BMW was steadily “progressing to an announcement”, said BMW sales and marketing management board member Ian Robertson in Frankfurt.

“South Africa is an integral part of our network. It has delivered on everything we have set out to achieve.”

BMW Group South Africa (SA) currently produced the 3 Series for the local and export markets at its Rosslyn plant, in Pretoria. The group had assembled 68 771 3 Series vehicles last year, around 62 000 of which were exported to markets such as China, the US, South Korea, Australia, Japan and Canada.
This had been a record for the company, and a 17% jump over 2013 exports.

The current 3 Series was launched in South Africa in 2012.

Manufacturing plans for the Rosslyn plant could either revolve around the future 3 Series and/or another model.

Robertson noted, however, that adding a second model to the current one-model production line-up would be unlikely.

“Never say never, but the investment requirements have to make sense. If you go for a second model, you need to invest more and tool up for that second model. From that perspective, it is less likely.”

There also remained some challenges to vehicle production in South Africa, especially in terms of labour unrest, he added.

Robertson was a previous MD of BMW Group SA, and also served five years as president of the National Association of Automobile Manufacturers of South Africa.

Stalled wage talks in 2013 led to an eight-week motor industry strike, which saw BMW Group SA tally 13 000 vehicles in lost production, as well as lose out on the opportunity to produce a second model at the Rosslyn plant.
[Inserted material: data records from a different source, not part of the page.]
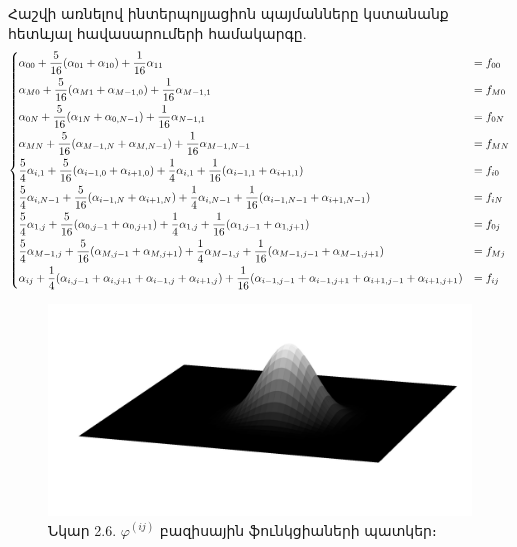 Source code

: \documentclass[fleqn, bachelor,subf,12pt,notitlepage]{article}
\begin{document}
Հաշվի առնելով ինտերպոլյացիոն պայմանները կստանանք հետևյալ հավասարումերի համակարգը.
\begin{equation}
\begin{dcases}
\alpha_{00}+\frac{5}{16}(\alpha_{01} + \alpha_{10}) +\frac{1}{16}\alpha_{11} &= f_{00}\\
\alpha_{M0}+\frac{5}{16}(\alpha_{M1} + \alpha_{M-1,0}) +\frac{1}{16}\alpha_{M-1, 1} &= f_{M0}\\
\alpha_{0N}+\frac{5}{16}(\alpha_{1N} + \alpha_{0,N-1}) +\frac{1}{16}\alpha_{N-1, 1} &= f_{0N}\\
\alpha_{MN}+\frac{5}{16}(\alpha_{M-1,N} + \alpha_{M,N-1}) +\frac{1}{16}\alpha_{M-1,N-1} &= f_{MN}\\
\frac{5}{4}\alpha_{i,1}+\frac{5}{16}(\alpha_{i-1,0} + \alpha_{i+1,0}) +\frac{1}{4}\alpha_{i,1} + \frac{1}{16}(\alpha_{i-1,1}+\alpha_{i+1,1}) &= f_{i0}\\
\frac{5}{4}\alpha_{i,N-1}+\frac{5}{16}(\alpha_{i-1,N} + \alpha_{i+1,N}) +\frac{1}{4}\alpha_{i,N-1} + \frac{1}{16}(\alpha_{i-1,N-1}+\alpha_{i+1,N-1}) &= f_{iN}\\
\frac{5}{4}\alpha_{1,j}+\frac{5}{16}(\alpha_{0,j-1} + \alpha_{0,j+1}) +\frac{1}{4}\alpha_{1,j} + \frac{1}{16}(\alpha_{1,j-1}+\alpha_{1,j+1}) &= f_{0j}\\
\frac{5}{4}\alpha_{M-1,j}+\frac{5}{16}(\alpha_{M,j-1} + \alpha_{M,j+1}) +\frac{1}{4}\alpha_{M-1,j} + \frac{1}{16}(\alpha_{M-1,j-1}+\alpha_{M-1,j+1})& = f_{Mj}\\
\alpha_{ij} + \frac{1}{4}(\alpha_{i,j-1} + \alpha_{i,j+1} + \alpha_{i-1,j} + \alpha_{i+1,j}) + \frac{1}{16}(\alpha_{i-1,j-1} + \alpha_{i-1,j+1} + \alpha_{i+1,j-1} +\alpha_{i+1,j+1}) &= f_{ij}
\end{dcases}
\end{equation}
\newpage
\begin{figure}[h!]
\centering
\includegraphics[width=1.0\textwidth]{images/two_dimensional_basis}
\captionsetup{labelformat=empty}
\caption{Նկար 2.6. $\varphi^{(ij)}$ բազիսային ֆունկցիաների պատկեր։}
\end{figure}
\end{document}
Robertson said BMW had been forced to move production to other plants during past strike events in South Africa.

“It is important, as we move forward, that surety of supply is part of the discussion.

“A customer does not really care where the product comes from. If a customer wants a 3 Series, he wants a 3 Series. He is not interested in a problem at one of our factories. We have to make that clear in our thinking.”

Robertson noted, however, that a decision on future production in South Africa was not linked to fresh automotive industry wage negotiations, scheduled for 2016, or the fact that the review of government’s Automotive Production and Development Programme (APDP) had not yet been finalised.

The APDP was currently set to end in 2020, even if government had provided assurance that the review would see the extension of the support programme beyond this date.

Neither did the current tussle between the American and South African governments on the African Growth and Opportunity Act (Agoa) play a role, even if Agoa provided significant benefits for BMW Group SA, noted Robertson.

BMW Group SA exported around 40000 3 Series units to the US in 2014.

Robertson believes that Agoa provides Africa with much preferred market access, rather than handouts.

“It is a very successful way to assist growth. Countries can either rise to the challenge or not.

“I hope [the current negotiations] reach a satisfactory conclusion. It is in everyone’s interest. Clearly Agoa gives our South African operations an advantage over our German operations.

“[But] if you are dependent on decisions such as these, you don’t have a good business case.”

“Plant Rosslyn is very competitive within the global BMW production network,” added BMW Group SA MD Tim Abbott.

“Our associates are highly skilled professionals who have just been awarded the Platinum Award by JD Power for producing the best cars in the world. Plant Rosslyn has an impressive 42 years’ history for BMW in South Africa and is here to stay.”

Robertson noted that BMW was not currently looking at establishing other production sites in Africa.